QueenDramaLlama · 27/01/2018 22:46

YANBU
I don't know how some parents can watch their own children do this.

Idontdowindows · 27/01/2018 22:48

You were not unreasonable and I feel sorry for that young lad :(

Mrsmadevans · 27/01/2018 22:50

YWNBU OP

TinklyLittleLaugh · 27/01/2018 22:53

My sister has always let her two boys behave like that. At 12 the youngest is genuinely terrified of his 16 year old brother (who is twice his size) to the extent that he won't be alone with him. Poor kid has lots of mental health issues too, I imagine his brother is a factor. My sister just ignores it.

I have two boys and two girls, not perfect by any means, but thankfully none of them have ever even tried to hurt each other.

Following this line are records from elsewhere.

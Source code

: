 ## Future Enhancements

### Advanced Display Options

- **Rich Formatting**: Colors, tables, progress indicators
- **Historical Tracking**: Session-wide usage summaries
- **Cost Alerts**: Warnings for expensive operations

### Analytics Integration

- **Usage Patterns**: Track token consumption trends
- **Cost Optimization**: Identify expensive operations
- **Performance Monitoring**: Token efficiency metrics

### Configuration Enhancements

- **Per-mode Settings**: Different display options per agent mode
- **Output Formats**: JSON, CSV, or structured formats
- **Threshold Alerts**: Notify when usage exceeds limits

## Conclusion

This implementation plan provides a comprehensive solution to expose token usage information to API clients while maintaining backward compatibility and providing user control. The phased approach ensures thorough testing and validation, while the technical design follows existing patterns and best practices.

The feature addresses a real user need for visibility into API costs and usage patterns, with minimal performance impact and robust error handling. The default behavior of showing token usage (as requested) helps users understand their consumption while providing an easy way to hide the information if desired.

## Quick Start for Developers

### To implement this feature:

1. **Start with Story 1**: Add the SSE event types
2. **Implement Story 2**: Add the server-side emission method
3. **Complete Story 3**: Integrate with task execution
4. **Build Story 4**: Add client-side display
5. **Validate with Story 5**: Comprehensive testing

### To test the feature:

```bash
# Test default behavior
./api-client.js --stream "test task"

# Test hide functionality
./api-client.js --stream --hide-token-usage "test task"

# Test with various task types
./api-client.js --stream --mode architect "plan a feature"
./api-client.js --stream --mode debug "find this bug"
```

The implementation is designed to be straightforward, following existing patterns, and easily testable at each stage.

My sister and I used to get really physical with each other when we were kids. It's horrible.

BlackberryandNettle · 27/01/2018 23:01

Ywnbu - weirdly I've seen two brothers like this at soft play, same sort of thing, the two brothers were attacking much younger kids though and mother stood by and ignored it. My ds isn't perfect and has lashed out a soft play, but he would be immediately told off/removed and has happened only rarely. These two brothers literally spent around an hour beating the other kids or each other. It's not normal to just ignore it and must have been terrifying for the smaller child, to be attacked and not have his parent intervene. It is possible for children to be abused by siblings.

Ssssurvey · 27/01/2018 23:01

Unfortunately when it comes to 'soft' play there are times you have to step in, as a poster upthread said you can get parents who believe it is latte and relaxation time.